Still the worried look I saw on her face that evening I have seen before. It’s more than vehicle worry, it’s a safety issue. Women feel safer when their prince charming is with them. I understand the feeling. I love it when my husband is with me. Despite all the wonder woman abilities and supermom savvy I have, when my Superman is beside me I feel content and safe. I would be lying to say there have not been moments while traveling alone with the children when I have wanted my husband and in some cases a loaded gun, with me. Safety, in this day and age with reports of terrorism and child trafficking, is one of the most important issues for parents. So why do I continue to travel despite the uncomfortable situations that I have encountered and the continued reports I read. I laid in bed and continued this thought journey. At this point I found myself asking God, “Why I am able to travel with confidence…” and then the pride fell away.

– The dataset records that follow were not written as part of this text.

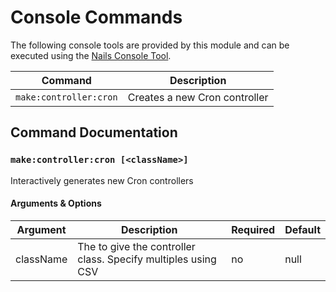 # Console Commands

The following console tools are provided by this module and can be executed using the [Nails Console Tool](https://github.com/nails/module-console).


| Command                | Description                   |
|------------------------|-------------------------------|
| `make:controller:cron` | Creates a new Cron controller |


## Command Documentation



### `make:controller:cron [<className>]`

Interactively generates new Cron controllers

#### Arguments & Options

| Argument      | Description                                                    | Required | Default |
|---------------|----------------------------------------------------------------|----------|---------|
| className     | The to give the controller class. Specify multiples using CSV  | no       | null    |
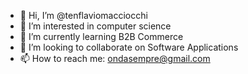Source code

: - 👋 Hi, I’m @tenflaviomacciocchi
- 👀 I’m interested in computer science
- 🌱 I’m currently learning B2B Commerce
- 💞️ I’m looking to collaborate on Software Applications
- 📫 How to reach me: ondasempre@gmail.com

<!---
tenflaviomacciocchi/tenflaviomacciocchi is a ✨ special ✨ repository because its `README.md` (this file) appears on your GitHub profile.
You can click the Preview link to take a look at your changes.
--->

I am not Wonder Woman, my bracelets do nothing but jangle as I wear them. I am definitely not Supermom, rather Monster Mommy if you wake me too early in the morning. No, I as began seeking my Father to answer my pondering, I realized I am nothing without Him. I am simply a child of God. Just as my children look to their father and I to protect them, I look to my Father to answer all of my late night questions. I expect Him to surround us with angels. To have the Holy Spirit whisper in my ear, urging me when to pull off for a caffeinated drink or snack when my eye lids get tired. And to give us favor with the check-in clerk as I request a roll away when the oldest child decides, at the last minute, he will come along for the ride.
You see when I travel with my children I am not “by myself” rather I am surrounded by His presence. God gave a message to Joshua in Deut 31:6, 8 He said, “Be strong and courageous. Do not be afraid or terrified because of them, for the Lord your God goes with you; He will never leave you nor forsake you… The Lord himself goes before you and will be with you; He will never leave you nor forsake you. Do not be afraid; do not be discouraged” We think because we are not tasked with leading all of Israel that this message is not for us, but we are wrong. As parents we are tasked with leading God’s children just as Joshua was. While I may not be leading thousands, the four I do have are just as precious to God as those Joshua led. Repeatedly in God’s Word we read, “Do not be afraid.” One of my favorite passages is in Matthew 28 where twice the women are told by the angel who rolled away the stone and Jesus Himself, “Do not be afraid.” You see by the time I drifted off to sleep I was no longer thinking of the fear others feel, or the confidence I walk in, instead I was rejoicing in the power and ability my Father has in keeping me and my children safe as we travel. The next day as I thought about the question that has been posed to me so many times before, I was so very thankful for the true answer to it. No I am not traveling with my children “by myself” rather I am traveling with my Father, the Holy Spirit and the many angels assigned to each one of us. The car seemed a bit more crowed as we headed home, and that thought made me smile once again.